Rendered images with source text:

++++++

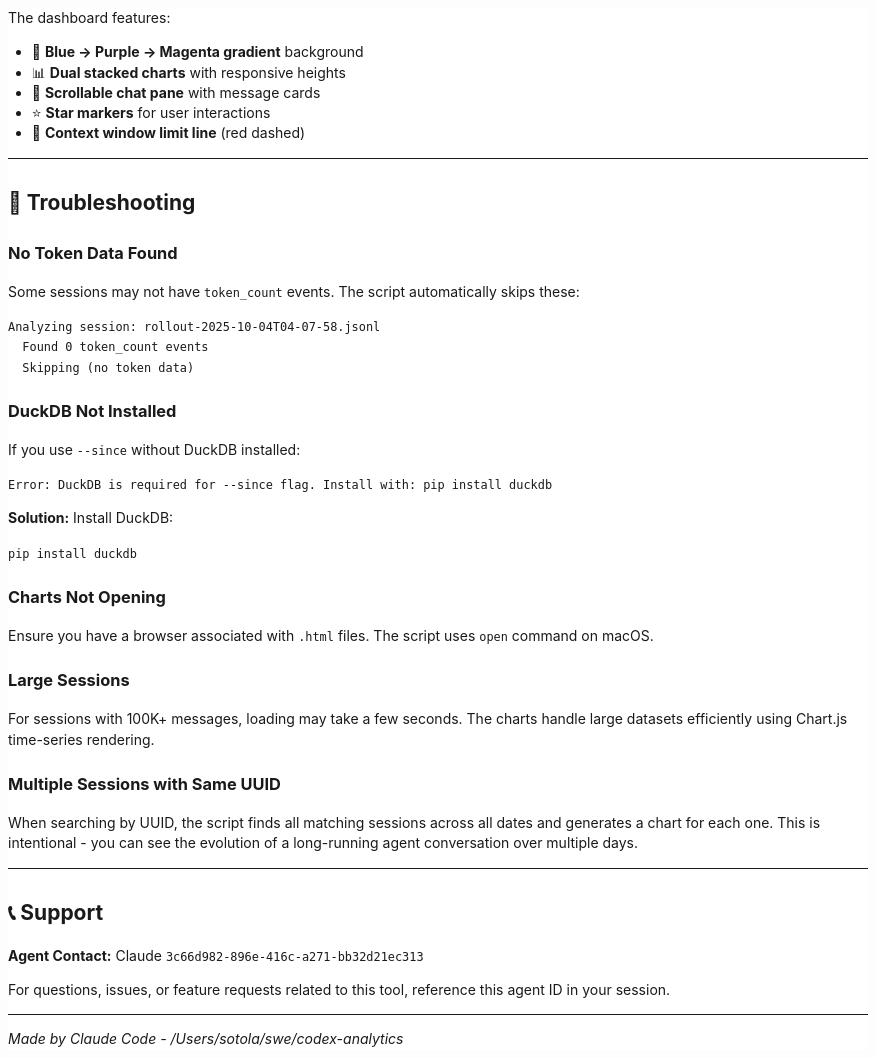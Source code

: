 The dashboard features:
- 🌈 **Blue → Purple → Magenta gradient** background
- 📊 **Dual stacked charts** with responsive heights
- 💬 **Scrollable chat pane** with message cards
- ⭐ **Star markers** for user interactions
- 🎯 **Context window limit line** (red dashed)

---

## 🐛 Troubleshooting

### No Token Data Found
Some sessions may not have `token_count` events. The script automatically skips these:

```
Analyzing session: rollout-2025-10-04T04-07-58.jsonl
  Found 0 token_count events
  Skipping (no token data)
```

### DuckDB Not Installed
If you use `--since` without DuckDB installed:

```
Error: DuckDB is required for --since flag. Install with: pip install duckdb
```

**Solution:** Install DuckDB:
```bash
pip install duckdb
```

### Charts Not Opening
Ensure you have a browser associated with `.html` files. The script uses `open` command on macOS.

### Large Sessions
For sessions with 100K+ messages, loading may take a few seconds. The charts handle large datasets efficiently using Chart.js time-series rendering.

### Multiple Sessions with Same UUID
When searching by UUID, the script finds all matching sessions across all dates and generates a chart for each one. This is intentional - you can see the evolution of a long-running agent conversation over multiple days.

---

## 📞 Support

**Agent Contact:** Claude `3c66d982-896e-416c-a271-bb32d21ec313`

For questions, issues, or feature requests related to this tool, reference this agent ID in your session.

---

*Made by Claude Code - /Users/sotola/swe/codex-analytics*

++++++

■ **Problem to solve**: Line by line, count how many lines of the entries contain the word "since", and give only that number.

■ **Expected answer**: 2